■ **Task directions**
Search the data below for the string "Modified". Extract every line that contains it.

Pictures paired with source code
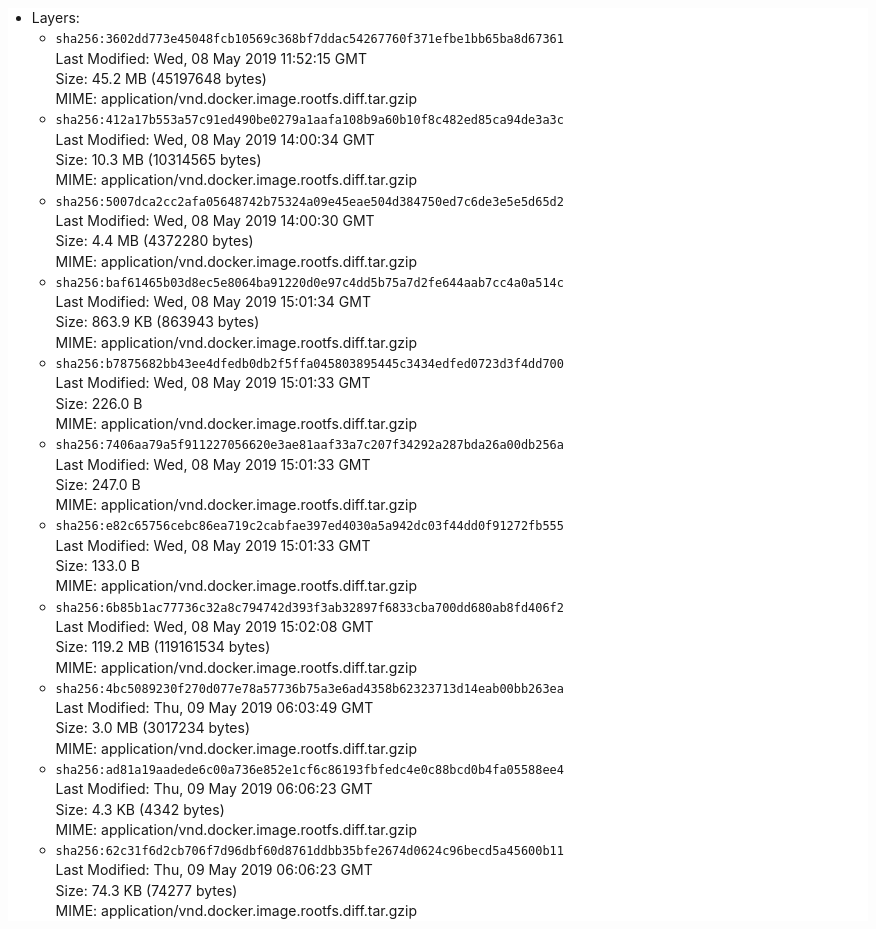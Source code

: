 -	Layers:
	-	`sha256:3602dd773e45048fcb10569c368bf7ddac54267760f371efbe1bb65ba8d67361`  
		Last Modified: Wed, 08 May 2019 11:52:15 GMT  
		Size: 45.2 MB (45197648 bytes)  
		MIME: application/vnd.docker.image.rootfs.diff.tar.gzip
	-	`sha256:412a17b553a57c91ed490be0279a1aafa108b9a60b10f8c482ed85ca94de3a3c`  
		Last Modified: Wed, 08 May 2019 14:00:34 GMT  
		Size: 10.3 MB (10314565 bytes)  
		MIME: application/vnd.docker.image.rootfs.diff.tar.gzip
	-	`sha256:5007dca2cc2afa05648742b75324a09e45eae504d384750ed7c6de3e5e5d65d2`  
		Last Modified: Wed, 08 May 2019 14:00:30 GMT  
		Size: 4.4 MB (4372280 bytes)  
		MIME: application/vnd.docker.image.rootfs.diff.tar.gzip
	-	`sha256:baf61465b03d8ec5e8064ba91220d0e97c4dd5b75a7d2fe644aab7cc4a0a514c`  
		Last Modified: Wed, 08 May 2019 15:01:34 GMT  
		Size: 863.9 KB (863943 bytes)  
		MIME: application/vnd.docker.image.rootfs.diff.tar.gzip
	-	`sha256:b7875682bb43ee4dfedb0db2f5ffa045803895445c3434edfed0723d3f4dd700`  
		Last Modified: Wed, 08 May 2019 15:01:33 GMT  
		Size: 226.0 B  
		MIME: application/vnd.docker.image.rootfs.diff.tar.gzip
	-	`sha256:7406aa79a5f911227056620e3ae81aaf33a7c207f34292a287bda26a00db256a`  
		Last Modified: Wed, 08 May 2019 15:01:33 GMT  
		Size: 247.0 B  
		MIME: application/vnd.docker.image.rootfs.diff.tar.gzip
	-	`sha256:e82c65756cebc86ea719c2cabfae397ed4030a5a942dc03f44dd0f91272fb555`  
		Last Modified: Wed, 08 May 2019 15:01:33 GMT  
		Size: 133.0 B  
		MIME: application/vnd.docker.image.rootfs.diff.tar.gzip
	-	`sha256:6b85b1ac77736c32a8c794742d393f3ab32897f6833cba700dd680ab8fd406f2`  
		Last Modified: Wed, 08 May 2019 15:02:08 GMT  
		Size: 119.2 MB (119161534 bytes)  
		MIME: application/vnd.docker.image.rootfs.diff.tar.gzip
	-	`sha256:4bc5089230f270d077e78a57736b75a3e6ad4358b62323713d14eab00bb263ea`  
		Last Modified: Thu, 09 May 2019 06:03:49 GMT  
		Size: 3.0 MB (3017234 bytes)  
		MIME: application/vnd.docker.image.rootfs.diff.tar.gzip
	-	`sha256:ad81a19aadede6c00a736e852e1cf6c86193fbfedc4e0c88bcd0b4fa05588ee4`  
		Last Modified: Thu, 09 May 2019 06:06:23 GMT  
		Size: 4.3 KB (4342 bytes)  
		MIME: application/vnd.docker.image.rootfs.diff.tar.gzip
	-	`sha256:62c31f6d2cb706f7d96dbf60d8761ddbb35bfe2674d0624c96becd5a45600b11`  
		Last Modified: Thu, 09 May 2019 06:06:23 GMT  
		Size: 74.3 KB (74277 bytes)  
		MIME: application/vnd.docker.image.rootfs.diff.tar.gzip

* * *

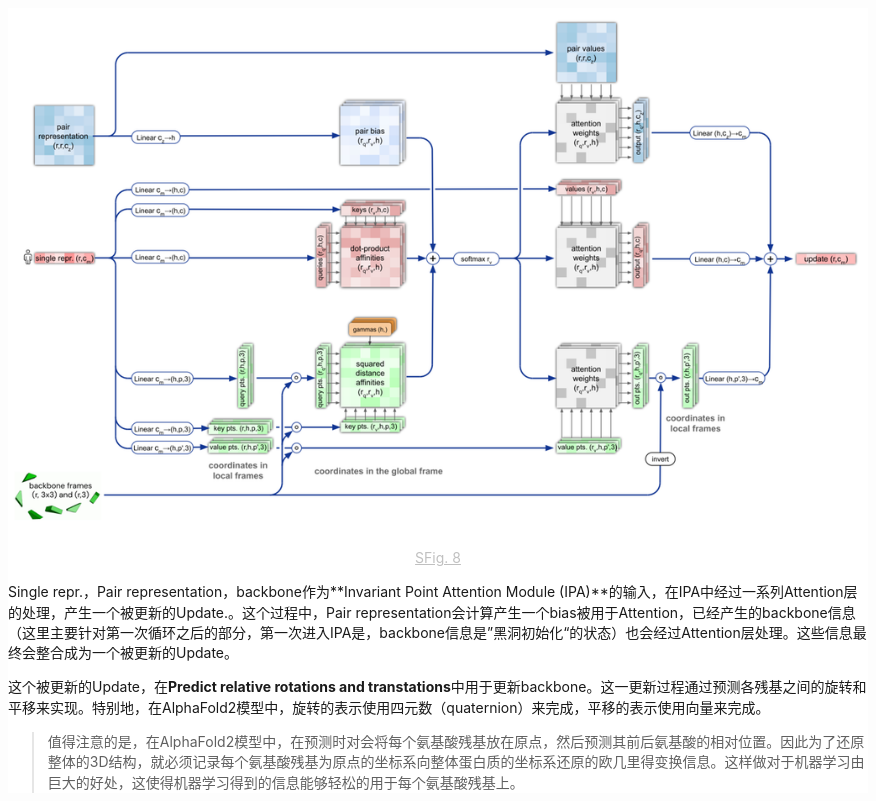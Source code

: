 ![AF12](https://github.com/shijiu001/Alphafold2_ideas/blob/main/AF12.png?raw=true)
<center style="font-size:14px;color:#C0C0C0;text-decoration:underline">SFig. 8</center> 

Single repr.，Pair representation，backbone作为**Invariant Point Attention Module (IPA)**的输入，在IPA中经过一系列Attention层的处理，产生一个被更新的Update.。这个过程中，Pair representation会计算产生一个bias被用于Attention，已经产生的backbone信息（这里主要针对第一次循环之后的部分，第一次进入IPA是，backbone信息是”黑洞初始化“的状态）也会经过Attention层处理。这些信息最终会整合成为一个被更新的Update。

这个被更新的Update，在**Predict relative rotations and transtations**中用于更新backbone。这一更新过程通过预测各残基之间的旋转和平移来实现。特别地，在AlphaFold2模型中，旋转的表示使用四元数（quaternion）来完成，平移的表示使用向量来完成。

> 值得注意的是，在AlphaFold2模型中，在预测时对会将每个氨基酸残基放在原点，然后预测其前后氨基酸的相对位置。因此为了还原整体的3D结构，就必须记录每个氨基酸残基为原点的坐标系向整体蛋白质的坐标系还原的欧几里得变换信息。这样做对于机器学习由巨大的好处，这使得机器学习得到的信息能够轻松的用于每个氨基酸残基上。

■ **Answer**
		Last Modified: Wed, 08 May 2019 11:52:15 GMT  
		Last Modified: Wed, 08 May 2019 14:00:34 GMT  
		Last Modified: Wed, 08 May 2019 14:00:30 GMT  
		Last Modified: Wed, 08 May 2019 15:01:34 GMT  
		Last Modified: Wed, 08 May 2019 15:01:33 GMT  
		Last Modified: Wed, 08 May 2019 15:01:33 GMT  
		Last Modified: Wed, 08 May 2019 15:01:33 GMT  
		Last Modified: Wed, 08 May 2019 15:02:08 GMT  
		Last Modified: Thu, 09 May 2019 06:03:49 GMT  
		Last Modified: Thu, 09 May 2019 06:06:23 GMT  
		Last Modified: Thu, 09 May 2019 06:06:23 GMT  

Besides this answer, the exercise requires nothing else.